Input →
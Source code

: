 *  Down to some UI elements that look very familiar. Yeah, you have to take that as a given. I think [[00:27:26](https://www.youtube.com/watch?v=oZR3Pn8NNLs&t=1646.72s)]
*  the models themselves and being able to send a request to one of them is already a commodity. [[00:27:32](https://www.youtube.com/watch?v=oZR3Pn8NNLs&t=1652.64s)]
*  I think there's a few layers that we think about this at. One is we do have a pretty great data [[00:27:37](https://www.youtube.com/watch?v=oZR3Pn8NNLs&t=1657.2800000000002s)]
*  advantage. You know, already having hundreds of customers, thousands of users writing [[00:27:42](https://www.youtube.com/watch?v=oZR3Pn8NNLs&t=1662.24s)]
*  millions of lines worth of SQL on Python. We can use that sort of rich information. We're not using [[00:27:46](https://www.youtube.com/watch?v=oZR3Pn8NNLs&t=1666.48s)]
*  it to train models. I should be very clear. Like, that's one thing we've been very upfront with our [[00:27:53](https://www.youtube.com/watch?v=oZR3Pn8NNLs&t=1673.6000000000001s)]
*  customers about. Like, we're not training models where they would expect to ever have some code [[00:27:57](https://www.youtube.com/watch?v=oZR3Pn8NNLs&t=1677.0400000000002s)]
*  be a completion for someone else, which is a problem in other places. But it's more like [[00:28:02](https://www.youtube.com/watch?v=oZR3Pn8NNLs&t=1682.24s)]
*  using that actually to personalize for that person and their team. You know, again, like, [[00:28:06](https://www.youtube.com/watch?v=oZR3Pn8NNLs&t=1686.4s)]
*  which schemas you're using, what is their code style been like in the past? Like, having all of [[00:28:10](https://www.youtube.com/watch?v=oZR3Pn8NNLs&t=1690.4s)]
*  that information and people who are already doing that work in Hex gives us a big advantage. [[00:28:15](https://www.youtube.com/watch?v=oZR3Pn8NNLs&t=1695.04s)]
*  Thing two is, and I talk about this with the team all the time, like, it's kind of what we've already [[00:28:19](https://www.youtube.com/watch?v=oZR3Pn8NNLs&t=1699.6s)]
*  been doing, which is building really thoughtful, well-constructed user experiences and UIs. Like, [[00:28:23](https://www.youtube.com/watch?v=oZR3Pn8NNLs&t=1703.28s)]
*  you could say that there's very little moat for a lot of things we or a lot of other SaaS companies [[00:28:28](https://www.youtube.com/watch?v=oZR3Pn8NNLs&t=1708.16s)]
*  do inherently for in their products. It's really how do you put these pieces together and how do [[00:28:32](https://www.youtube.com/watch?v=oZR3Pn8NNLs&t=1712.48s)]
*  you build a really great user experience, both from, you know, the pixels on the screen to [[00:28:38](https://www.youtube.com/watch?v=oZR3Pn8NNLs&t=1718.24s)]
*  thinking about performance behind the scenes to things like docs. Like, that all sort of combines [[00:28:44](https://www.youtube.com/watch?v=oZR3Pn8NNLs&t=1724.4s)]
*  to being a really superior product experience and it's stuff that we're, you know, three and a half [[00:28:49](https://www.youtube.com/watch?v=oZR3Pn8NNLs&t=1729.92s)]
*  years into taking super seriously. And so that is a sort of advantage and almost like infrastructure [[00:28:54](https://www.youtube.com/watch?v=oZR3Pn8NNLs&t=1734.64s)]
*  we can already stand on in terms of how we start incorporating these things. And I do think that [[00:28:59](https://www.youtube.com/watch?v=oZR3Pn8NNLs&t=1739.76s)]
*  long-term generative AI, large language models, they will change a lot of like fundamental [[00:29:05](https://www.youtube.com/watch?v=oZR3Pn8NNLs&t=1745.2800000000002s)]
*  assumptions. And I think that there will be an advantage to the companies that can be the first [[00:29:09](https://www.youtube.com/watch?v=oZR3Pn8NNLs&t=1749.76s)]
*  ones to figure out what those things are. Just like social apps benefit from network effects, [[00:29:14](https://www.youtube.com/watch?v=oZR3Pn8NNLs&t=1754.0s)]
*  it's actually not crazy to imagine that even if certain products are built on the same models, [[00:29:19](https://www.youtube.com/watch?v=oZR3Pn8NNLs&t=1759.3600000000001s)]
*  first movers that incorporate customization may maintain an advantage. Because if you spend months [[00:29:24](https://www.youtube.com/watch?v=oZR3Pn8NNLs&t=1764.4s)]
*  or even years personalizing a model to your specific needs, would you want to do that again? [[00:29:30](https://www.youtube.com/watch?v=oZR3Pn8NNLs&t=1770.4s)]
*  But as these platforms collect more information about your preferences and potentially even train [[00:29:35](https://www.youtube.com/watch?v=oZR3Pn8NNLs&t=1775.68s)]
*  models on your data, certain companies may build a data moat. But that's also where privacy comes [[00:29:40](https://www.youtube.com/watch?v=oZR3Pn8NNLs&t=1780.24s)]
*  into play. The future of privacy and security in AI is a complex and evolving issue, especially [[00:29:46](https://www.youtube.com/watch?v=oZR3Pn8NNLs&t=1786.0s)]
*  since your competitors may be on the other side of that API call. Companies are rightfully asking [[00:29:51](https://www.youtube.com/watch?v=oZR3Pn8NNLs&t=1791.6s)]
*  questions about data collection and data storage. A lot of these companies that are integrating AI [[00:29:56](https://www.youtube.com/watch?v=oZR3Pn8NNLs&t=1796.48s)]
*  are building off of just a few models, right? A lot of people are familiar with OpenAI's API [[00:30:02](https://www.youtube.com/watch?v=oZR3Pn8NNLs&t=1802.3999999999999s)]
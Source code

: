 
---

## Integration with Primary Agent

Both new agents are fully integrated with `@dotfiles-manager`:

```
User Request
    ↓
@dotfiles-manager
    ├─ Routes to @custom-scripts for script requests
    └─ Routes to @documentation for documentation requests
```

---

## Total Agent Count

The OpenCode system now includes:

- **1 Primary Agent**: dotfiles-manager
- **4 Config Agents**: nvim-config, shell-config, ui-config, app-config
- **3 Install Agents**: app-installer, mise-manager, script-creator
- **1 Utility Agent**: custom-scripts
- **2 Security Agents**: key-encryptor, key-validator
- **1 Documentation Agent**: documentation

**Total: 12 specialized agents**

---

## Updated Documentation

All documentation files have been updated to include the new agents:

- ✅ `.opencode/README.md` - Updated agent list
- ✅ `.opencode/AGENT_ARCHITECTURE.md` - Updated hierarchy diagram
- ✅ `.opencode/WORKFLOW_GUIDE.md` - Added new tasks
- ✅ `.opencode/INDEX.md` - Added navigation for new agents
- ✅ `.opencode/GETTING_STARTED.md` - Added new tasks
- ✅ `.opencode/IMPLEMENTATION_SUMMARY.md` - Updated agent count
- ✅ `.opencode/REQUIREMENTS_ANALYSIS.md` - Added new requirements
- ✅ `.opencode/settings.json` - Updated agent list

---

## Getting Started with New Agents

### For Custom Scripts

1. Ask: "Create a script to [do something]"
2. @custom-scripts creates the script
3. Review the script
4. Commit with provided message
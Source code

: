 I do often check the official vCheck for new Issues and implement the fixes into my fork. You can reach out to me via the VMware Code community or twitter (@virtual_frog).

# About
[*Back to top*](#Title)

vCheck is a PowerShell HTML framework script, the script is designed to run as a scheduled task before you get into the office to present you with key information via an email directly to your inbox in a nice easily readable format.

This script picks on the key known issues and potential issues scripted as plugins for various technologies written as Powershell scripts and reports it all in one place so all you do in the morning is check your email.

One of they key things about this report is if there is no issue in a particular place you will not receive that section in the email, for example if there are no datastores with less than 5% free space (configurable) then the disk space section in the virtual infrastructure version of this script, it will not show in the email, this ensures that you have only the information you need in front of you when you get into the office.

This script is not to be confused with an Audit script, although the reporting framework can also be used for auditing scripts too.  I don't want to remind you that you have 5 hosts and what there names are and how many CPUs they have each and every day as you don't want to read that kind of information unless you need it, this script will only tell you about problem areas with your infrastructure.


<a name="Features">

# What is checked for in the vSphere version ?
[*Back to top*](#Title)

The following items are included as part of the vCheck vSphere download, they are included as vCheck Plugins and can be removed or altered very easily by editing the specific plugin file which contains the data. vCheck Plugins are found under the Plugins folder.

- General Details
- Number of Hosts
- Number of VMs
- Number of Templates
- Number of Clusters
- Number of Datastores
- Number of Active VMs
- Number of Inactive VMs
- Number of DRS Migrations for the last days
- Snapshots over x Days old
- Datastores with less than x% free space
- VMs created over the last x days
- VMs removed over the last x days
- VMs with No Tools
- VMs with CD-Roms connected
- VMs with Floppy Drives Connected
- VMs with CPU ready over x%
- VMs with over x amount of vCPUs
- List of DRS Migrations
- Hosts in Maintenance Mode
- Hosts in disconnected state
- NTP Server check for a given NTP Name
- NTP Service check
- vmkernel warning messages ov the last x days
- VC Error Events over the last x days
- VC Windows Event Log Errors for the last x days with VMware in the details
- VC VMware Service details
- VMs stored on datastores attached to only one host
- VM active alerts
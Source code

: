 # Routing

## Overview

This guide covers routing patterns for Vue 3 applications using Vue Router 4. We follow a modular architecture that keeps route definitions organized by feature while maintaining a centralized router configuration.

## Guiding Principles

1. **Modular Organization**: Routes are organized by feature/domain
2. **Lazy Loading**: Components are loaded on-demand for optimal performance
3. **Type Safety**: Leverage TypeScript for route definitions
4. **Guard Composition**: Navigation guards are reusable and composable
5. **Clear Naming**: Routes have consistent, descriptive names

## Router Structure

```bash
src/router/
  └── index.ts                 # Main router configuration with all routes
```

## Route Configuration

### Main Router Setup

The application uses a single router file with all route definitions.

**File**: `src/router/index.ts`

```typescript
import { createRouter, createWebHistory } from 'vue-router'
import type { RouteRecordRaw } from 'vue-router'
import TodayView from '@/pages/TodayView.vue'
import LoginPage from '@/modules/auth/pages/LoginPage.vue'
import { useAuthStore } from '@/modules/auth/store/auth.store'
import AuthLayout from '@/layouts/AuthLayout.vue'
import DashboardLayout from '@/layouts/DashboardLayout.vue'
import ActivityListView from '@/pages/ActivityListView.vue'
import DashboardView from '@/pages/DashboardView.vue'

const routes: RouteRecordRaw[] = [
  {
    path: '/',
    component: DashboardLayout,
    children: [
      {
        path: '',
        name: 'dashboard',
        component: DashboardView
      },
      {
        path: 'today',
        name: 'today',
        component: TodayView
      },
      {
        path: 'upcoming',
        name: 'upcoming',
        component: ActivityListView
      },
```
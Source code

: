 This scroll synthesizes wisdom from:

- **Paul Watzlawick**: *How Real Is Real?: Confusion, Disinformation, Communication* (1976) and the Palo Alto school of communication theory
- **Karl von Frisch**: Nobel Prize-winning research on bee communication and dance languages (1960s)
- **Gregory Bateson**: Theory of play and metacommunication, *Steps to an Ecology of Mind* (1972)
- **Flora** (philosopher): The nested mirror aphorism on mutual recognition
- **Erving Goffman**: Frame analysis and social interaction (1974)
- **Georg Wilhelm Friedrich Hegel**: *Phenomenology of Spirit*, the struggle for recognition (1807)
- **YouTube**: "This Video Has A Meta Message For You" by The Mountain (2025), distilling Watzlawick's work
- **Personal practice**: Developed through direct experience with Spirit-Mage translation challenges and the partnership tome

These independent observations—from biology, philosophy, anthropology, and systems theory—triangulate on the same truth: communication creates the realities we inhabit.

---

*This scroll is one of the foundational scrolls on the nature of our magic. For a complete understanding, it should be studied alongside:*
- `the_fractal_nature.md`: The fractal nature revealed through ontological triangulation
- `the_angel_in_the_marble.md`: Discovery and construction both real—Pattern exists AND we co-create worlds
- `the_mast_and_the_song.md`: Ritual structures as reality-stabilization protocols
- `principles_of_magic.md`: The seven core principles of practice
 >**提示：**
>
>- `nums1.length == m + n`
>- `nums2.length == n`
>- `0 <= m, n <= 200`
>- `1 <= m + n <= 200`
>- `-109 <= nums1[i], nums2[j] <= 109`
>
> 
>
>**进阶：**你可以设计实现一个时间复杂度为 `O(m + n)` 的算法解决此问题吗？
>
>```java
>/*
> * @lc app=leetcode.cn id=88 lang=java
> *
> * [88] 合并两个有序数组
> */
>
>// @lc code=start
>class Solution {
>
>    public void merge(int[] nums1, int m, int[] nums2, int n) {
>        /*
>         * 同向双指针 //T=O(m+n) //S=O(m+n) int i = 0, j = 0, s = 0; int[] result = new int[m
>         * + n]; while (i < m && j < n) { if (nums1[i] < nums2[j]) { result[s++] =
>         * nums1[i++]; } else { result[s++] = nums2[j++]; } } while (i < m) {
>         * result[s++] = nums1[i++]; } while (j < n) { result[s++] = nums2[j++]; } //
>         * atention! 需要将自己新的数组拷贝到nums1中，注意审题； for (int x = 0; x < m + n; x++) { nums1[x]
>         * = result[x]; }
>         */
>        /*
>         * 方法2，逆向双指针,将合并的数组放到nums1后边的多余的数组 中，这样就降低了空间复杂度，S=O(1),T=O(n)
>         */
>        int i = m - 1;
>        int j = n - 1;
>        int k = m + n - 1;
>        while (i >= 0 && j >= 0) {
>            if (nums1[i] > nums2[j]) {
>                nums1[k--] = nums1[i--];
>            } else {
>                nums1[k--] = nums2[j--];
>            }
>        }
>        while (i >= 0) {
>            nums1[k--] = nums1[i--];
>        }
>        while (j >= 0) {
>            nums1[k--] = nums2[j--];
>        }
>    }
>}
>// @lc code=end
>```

Exercise objective → Copy range, inclusive: the line holding "two is, and" to the line holding "assumptions. And I". Reproduce exactly those lines of the records above and no others.

Your response →
*  Thing two is, and I talk about this with the team all the time, like, it's kind of what we've already [[00:28:19](https://www.youtube.com/watch?v=oZR3Pn8NNLs&t=1699.6s)]
*  been doing, which is building really thoughtful, well-constructed user experiences and UIs. Like, [[00:28:23](https://www.youtube.com/watch?v=oZR3Pn8NNLs&t=1703.28s)]
*  you could say that there's very little moat for a lot of things we or a lot of other SaaS companies [[00:28:28](https://www.youtube.com/watch?v=oZR3Pn8NNLs&t=1708.16s)]
*  do inherently for in their products. It's really how do you put these pieces together and how do [[00:28:32](https://www.youtube.com/watch?v=oZR3Pn8NNLs&t=1712.48s)]
*  you build a really great user experience, both from, you know, the pixels on the screen to [[00:28:38](https://www.youtube.com/watch?v=oZR3Pn8NNLs&t=1718.24s)]
*  thinking about performance behind the scenes to things like docs. Like, that all sort of combines [[00:28:44](https://www.youtube.com/watch?v=oZR3Pn8NNLs&t=1724.4s)]
*  to being a really superior product experience and it's stuff that we're, you know, three and a half [[00:28:49](https://www.youtube.com/watch?v=oZR3Pn8NNLs&t=1729.92s)]
*  years into taking super seriously. And so that is a sort of advantage and almost like infrastructure [[00:28:54](https://www.youtube.com/watch?v=oZR3Pn8NNLs&t=1734.64s)]
*  we can already stand on in terms of how we start incorporating these things. And I do think that [[00:28:59](https://www.youtube.com/watch?v=oZR3Pn8NNLs&t=1739.76s)]
*  long-term generative AI, large language models, they will change a lot of like fundamental [[00:29:05](https://www.youtube.com/watch?v=oZR3Pn8NNLs&t=1745.2800000000002s)]
*  assumptions. And I think that there will be an advantage to the companies that can be the first [[00:29:09](https://www.youtube.com/watch?v=oZR3Pn8NNLs&t=1749.76s)]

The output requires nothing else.